Information supplied |

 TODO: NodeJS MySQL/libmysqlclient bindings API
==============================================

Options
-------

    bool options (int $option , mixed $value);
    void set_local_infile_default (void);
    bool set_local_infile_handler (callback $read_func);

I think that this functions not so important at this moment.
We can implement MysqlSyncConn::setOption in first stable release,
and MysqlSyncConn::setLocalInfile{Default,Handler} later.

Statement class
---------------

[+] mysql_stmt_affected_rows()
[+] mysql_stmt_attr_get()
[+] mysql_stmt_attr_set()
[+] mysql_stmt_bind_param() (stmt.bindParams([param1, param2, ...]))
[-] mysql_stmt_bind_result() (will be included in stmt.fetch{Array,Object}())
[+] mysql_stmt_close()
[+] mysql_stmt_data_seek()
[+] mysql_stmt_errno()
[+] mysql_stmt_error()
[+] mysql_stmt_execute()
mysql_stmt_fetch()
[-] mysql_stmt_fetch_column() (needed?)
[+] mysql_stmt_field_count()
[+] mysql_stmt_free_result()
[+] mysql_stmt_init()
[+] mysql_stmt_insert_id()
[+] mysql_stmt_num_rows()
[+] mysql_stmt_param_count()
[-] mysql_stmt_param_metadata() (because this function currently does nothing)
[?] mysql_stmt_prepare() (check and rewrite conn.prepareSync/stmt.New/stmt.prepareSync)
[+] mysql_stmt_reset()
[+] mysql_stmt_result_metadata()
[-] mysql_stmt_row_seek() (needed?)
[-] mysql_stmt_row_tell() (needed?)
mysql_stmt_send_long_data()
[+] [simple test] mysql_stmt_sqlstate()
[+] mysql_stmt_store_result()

What this task involves | Starting from the first line of the records above, retype each line exactly up to and including the one that contains "[+] mysql_stmt_init()", and nothing more.

Result of the exercise |
 TODO: NodeJS MySQL/libmysqlclient bindings API
==============================================

Options
-------

    bool options (int $option , mixed $value);
    void set_local_infile_default (void);
    bool set_local_infile_handler (callback $read_func);

I think that this functions not so important at this moment.
We can implement MysqlSyncConn::setOption in first stable release,
and MysqlSyncConn::setLocalInfile{Default,Handler} later.

Statement class
---------------

[+] mysql_stmt_affected_rows()
[+] mysql_stmt_attr_get()
[+] mysql_stmt_attr_set()
[+] mysql_stmt_bind_param() (stmt.bindParams([param1, param2, ...]))
[-] mysql_stmt_bind_result() (will be included in stmt.fetch{Array,Object}())
[+] mysql_stmt_close()
[+] mysql_stmt_data_seek()
[+] mysql_stmt_errno()
[+] mysql_stmt_error()
[+] mysql_stmt_execute()
mysql_stmt_fetch()
[-] mysql_stmt_fetch_column() (needed?)
[+] mysql_stmt_field_count()
[+] mysql_stmt_free_result()
[+] mysql_stmt_init()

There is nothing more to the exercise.